Data Augmentation for Log-Linear Models

DESCRIPTION:

Methods for data augmentation assuming a log-linear model.

USAGE:

daLoglin.default(object, frequency, margins, subset, prior = 0.5, 
    start = <<see below>>, control = daLoglin.control()) 
daLoglin.preLoglin(object, margins, prior = 0.5, 
    start = <<see below>>, control = daLoglin.control()) 
daLoglin.missmodel(object, margins, prior = 0.5, 
    start = <<see below>>, control = daLoglin.control()) 

REQUIRED ARGUMENTS:

object
for emLoglin.default: a data frame or matrix containing the raw data. When a data frame is input, the table is specified by the levels of the factor variables. When a matrix is input, it is assumed that the levels of a variable form a sequence of integers from one to the maximum value of the variable.

for daLoglin.preLoglin, an object of class "preLoglin" (produced by the preLoglin function).

for daLoglin.missmodel, an object of class "missmodel" containing the results of a previous log-linear analysis. Any of the functions mdLoglin, completeLoglin, emLoglin, or daLoglin may be used to produce the missmodel object.

OPTIONAL ARGUMENTS:

frequency
The frequency of the corresponding row in argument object.
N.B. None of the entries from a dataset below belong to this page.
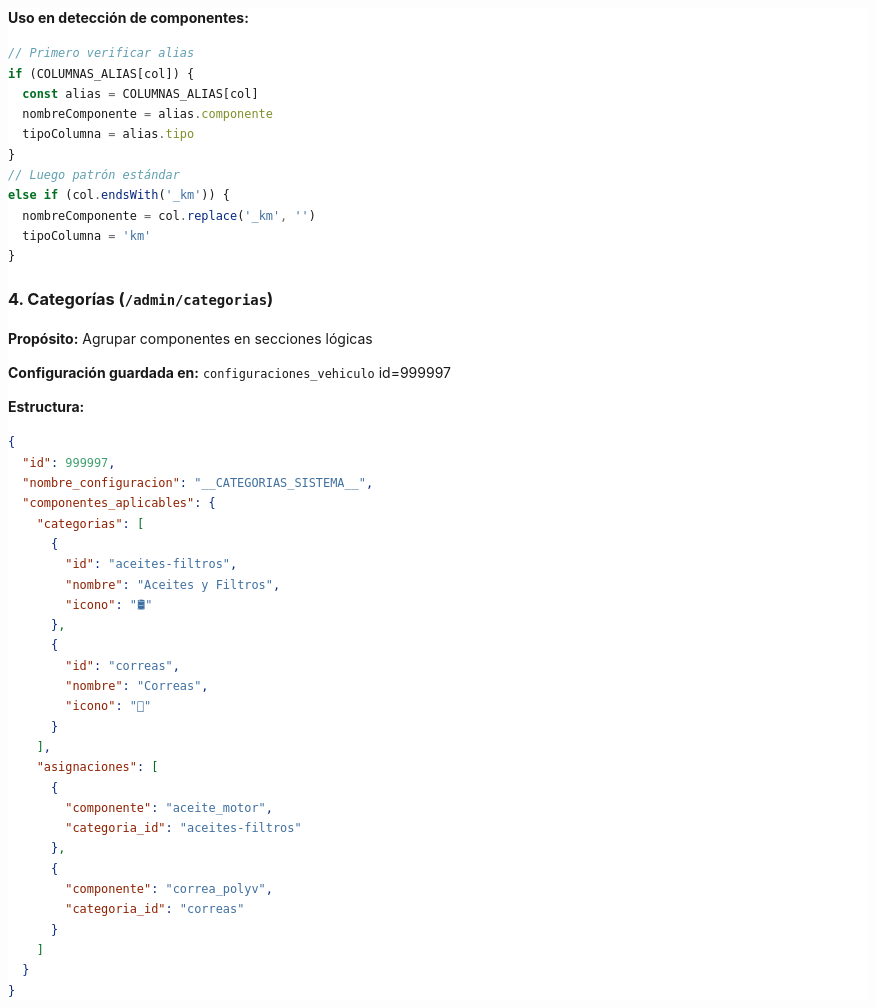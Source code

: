 **Uso en detección de componentes:**
```typescript
// Primero verificar alias
if (COLUMNAS_ALIAS[col]) {
  const alias = COLUMNAS_ALIAS[col]
  nombreComponente = alias.componente
  tipoColumna = alias.tipo
}
// Luego patrón estándar
else if (col.endsWith('_km')) {
  nombreComponente = col.replace('_km', '')
  tipoColumna = 'km'
}
```

### 4. Categorías (`/admin/categorias`)

**Propósito:** Agrupar componentes en secciones lógicas

**Configuración guardada en:** `configuraciones_vehiculo` id=999997

**Estructura:**
```json
{
  "id": 999997,
  "nombre_configuracion": "__CATEGORIAS_SISTEMA__",
  "componentes_aplicables": {
    "categorias": [
      {
        "id": "aceites-filtros",
        "nombre": "Aceites y Filtros",
        "icono": "🛢️"
      },
      {
        "id": "correas",
        "nombre": "Correas",
        "icono": "🔗"
      }
    ],
    "asignaciones": [
      {
        "componente": "aceite_motor",
        "categoria_id": "aceites-filtros"
      },
      {
        "componente": "correa_polyv",
        "categoria_id": "correas"
      }
    ]
  }
}
```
If object is a data frame and this is the (unquoted) name of a variable in the data frame, then that variable is used. If omitted, all frequencies are assumed to be 1 (unless specified in argument margins).
margins
the marginal totals to be fit. A margin is described by the factors not summed over. Thus list(1:2, 3:4) would indicate fitting the 1,2 margin (summing over variables 3 and 4) and the 3,4 margin in a four-way table. This same model can be specified using the names of the variables (e.g., list(c("V1", "V2"), c("V3", "V4"))), or using formula notation, as in margins = ~V1:V2 + V3:V4. When formula notation is used, the argument frequency can be included as the dependent variable (as in margins=frequency~V1:V2 + V3:V4). If margins is not specified, a saturated model is fit.

For daLoglin.default: when a matrix is input as argument object, a saturated model is defined as a model with a single interaction term that includes every column in the data matrix. When a data frame is input, a saturated model includes all factor variables in the single interaction term. Cell counts in the table are determined by the frequency variable.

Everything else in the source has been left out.